What to do >> Copy every line of the data that contains the string "logo".

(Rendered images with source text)

━━━━━━━━━━━━━━━━━━━━

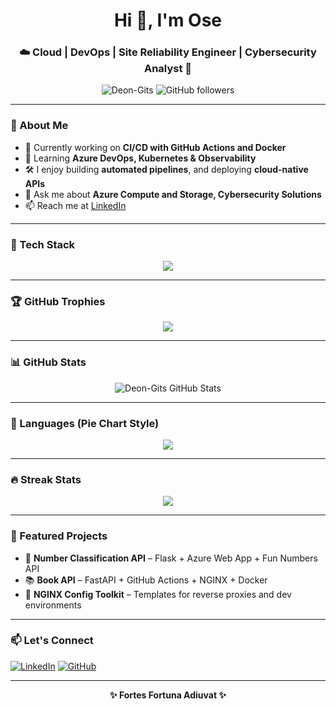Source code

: <h1 align="center">Hi 👋, I'm Ose</h1>
<h3 align="center">☁️ Cloud | DevOps | Site Reliability Engineer | Cybersecurity Analyst 🚀</h3>

<p align="center">
  <img src="https://komarev.com/ghpvc/?username=Deon-Gits&label=Profile%20views&color=0e75b6&style=flat" alt="Deon-Gits" />
  <img src="https://img.shields.io/github/followers/Deon-Gits?label=Follow&style=social" alt="GitHub followers" />
</p>

---

### 💼 About Me

- 🔭 Currently working on **CI/CD with GitHub Actions and Docker**
- 🌱 Learning **Azure DevOps, Kubernetes & Observability**
- 🛠 I enjoy building **automated pipelines**, and deploying **cloud-native APIs**
- 💬 Ask me about **Azure Compute and Storage, Cybersecurity Solutions**
- 📫 Reach me at [LinkedIn](https://www.linkedin.com/in/osemedua-umunna)

---

### 🧰 Tech Stack

<p align="center">
  <img src="https://skillicons.dev/icons?i=azure,docker,linux,githubactions,nginx,python,flask,fastapi,git,vscode" />
</p>

---

### 🏆 GitHub Trophies

<p align="center">
  <img src="https://github-profile-trophy.vercel.app/?username=Deon-Gits&theme=monokai&no-frame=true&column=7&margin-w=10" />
</p>

---

### 📊 GitHub Stats

<p align="center">
  <img src="https://github-readme-activity-graph.vercel.app/graph?username=Deon-Gits&theme=tokyo-night&hide_border=true" alt="Deon-Gits GitHub Stats" />
</p>

---

### 🥧 Languages (Pie Chart Style)

<p align="center">
  <img src="https://github-readme-stats.vercel.app/api/top-langs/?username=Deon-Gits&layout=pie&theme=tokyonight&hide_border=true" />
</p>

---

### 🔥 Streak Stats

<p align="center">
  <img src="https://github-readme-streak-stats.herokuapp.com/?user=Deon-Gits&theme=tokyonight&hide_border=true" />
</p>


---

### 🧪 Featured Projects

- 🔢 **Number Classification API** – Flask + Azure Web App + Fun Numbers API
- 📚 **Book API** – FastAPI + GitHub Actions + NGINX + Docker
- 🧰 **NGINX Config Toolkit** – Templates for reverse proxies and dev environments

---

### 📫 Let's Connect

[![LinkedIn](https://img.shields.io/badge/LinkedIn-0077B5?style=flat&logo=linkedin&logoColor=white)](https://www.linkedin.com/in/osemedua-umunna)
[![GitHub](https://img.shields.io/badge/GitHub-181717?style=flat&logo=github&logoColor=white)](https://github.com/Deon-Gits)

---

<p align="center"><b>✨ Fortes Fortuna Adiuvat ✨</b></p>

━━━━━━━━━━━━━━━━━━━━

Worked solution >>
[![LinkedIn](https://img.shields.io/badge/LinkedIn-0077B5?style=flat&logo=linkedin&logoColor=white)](https://www.linkedin.com/in/osemedua-umunna)
[![GitHub](https://img.shields.io/badge/GitHub-181717?style=flat&logo=github&logoColor=white)](https://github.com/Deon-Gits)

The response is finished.